A Wicked Welcome to Kellye Garrett!

We are so happy to welcome Kellye Garrett to the blog today! Kellye’s debut novel, Hollywood Homicide, the first book in the Detective by Day series and Library Journal pick for Debut of the Month, was released this month. We know Kellye from Malice Domestic, and we’re thrilled she is joining the national board of Sisters in Crime. Kellye is going to be doing a giveaway to a US commenter today! Welcome Kellye!


The Big Picture

Updated CoverI’ve always loved television almost as much as I’ve loved reading. So, in retrospect, it wasn’t that surprising that I eventually became a TV writer—and later used that experience as the basis for my debut mystery novel, Hollywood Homicide. I thought it may be fun to share some interesting facts about working on a TV show.

It Takes a Village: It takes a lot of people and man hours to produce something that is only 60 minutes long. Television shows are like small companies. You have the boss called the showrunner, who is normally a writer and often the person who created the show itself. Like any job, there’s different departments with their own budgets and staff, including finance, casting, lighting and perhaps the most important group of all—craft services, aka the caterers.

Get a Room: Unlike writing books, writing a TV show is a group effort. A typical show normally has around 10-plus writers who all sit in the Writers Room—think a small conference room with lots of candy and whiteboards everywhere—and spend a week discussing what happens in an episode. Once the writers all figure out the episodes plot, then one writer will go off and actually write it.

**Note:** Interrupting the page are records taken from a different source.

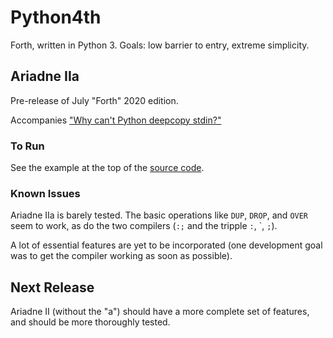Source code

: # Python4th

Forth, written in Python 3. Goals: low barrier to entry, extreme simplicity.

## Ariadne IIa

Pre-release of July "Forth" 2020 edition.

Accompanies ["Why can't Python deepcopy stdin?"](https://stackoverflow.com/questions/62373655/why-cant-python-deepcopy-stdin)

### To Run

See the example at the top of the [source code](https://github.com/dmparrishphd/Python4th/blob/master/2a/ariadne2a.py).

### Known Issues

Ariadne IIa is barely tested. The basic operations like `DUP`, `DROP`, and `OVER` seem to work, as do the two compilers (`:;` and the tripple `:`, \`, `;`).

A lot of essential features are yet to be incorporated (one development goal was to get the compiler working as soon as possible).

## Next Release

Ariadne II (without the "a") should have a more complete set of features, and should be more thoroughly tested.
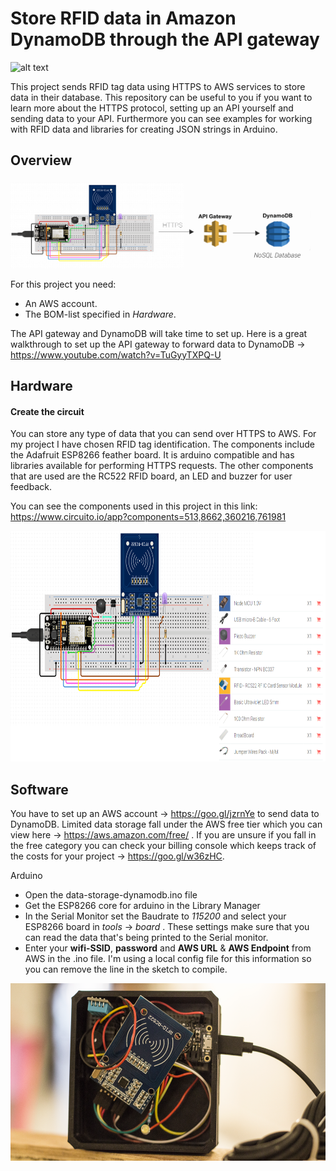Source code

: # Store RFID data in Amazon DynamoDB through the API gateway
<img src="/images/RFID_tags.v3.gif" alt="alt text" width="360" height="240">

This project sends RFID tag data using HTTPS to AWS services to store data in their database. This repository can be useful to you if you want to learn more about the HTTPS protocol, setting up an API yourself and sending data to your API. Furthermore you can see examples for working with RFID data and libraries for creating JSON strings in Arduino. 

## Overview

<img src="/images/Project-Infrastructure.png" alt="alt text" width="480" height="142">

For this project you need:
* An AWS account.
* The BOM-list specified in *Hardware*.

The API gateway and DynamoDB will take time to set up. Here is a great walkthrough to set up the API gateway to forward data to DynamoDB -> https://www.youtube.com/watch?v=TuGyyTXPQ-U



## Hardware
#### Create the circuit
You can store any type of data that you can send over HTTPS to AWS. For my project I have chosen RFID tag identification. The components include the Adafruit ESP8266 feather board. It is arduino compatible and has libraries available for performing HTTPS requests. The other components that are used are the RC522 RFID board, an LED and buzzer for user feedback. 

You can see the components used in this project in this link: 
https://www.circuito.io/app?components=513,8662,360216,761981

<img src="/images/Component-List-and-circuit.png" alt="alt text" width="717" height="369">



## Software
You have to set up an AWS account -> https://goo.gl/jzrnYe to send data to DynamoDB. Limited data storage fall under the AWS free tier which you can view here -> https://aws.amazon.com/free/ . If you are unsure if you fall in the free category you can check your billing console which keeps track of the costs for your project -> https://goo.gl/w36zHC. 

Arduino 
* Open the data-storage-dynamodb.ino file 
* Get the ESP8266  core for arduino in the Library Manager
* In the Serial Monitor set the Baudrate to *115200* and select your ESP8266 board in *tools* -> *board* . These settings make sure that you can read the data that's being printed to the Serial monitor. 
* Enter your **wifi-SSID**, **password** and **AWS URL** & **AWS Endpoint** from AWS in the .ino file.  I'm using a local config file for this information so you can remove the line in the sketch to compile. 


<img src="/images/Prototype.png" alt="alt text" width="540" height="284">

Get Commercial: Like any business, the goal for a TV show to make money and that’s usually in the form of commercials. If you think you’re favorite television shows have gotten shorter, they have. Today’s hour-long shows have just 42 minutes of actual air time, compared to 48 minutes years ago. There’s also been a relatively recent change in how shows air. An hour television show used to have four acts. Now many shows have five. Why? So they can squeeze in more commercials, of course.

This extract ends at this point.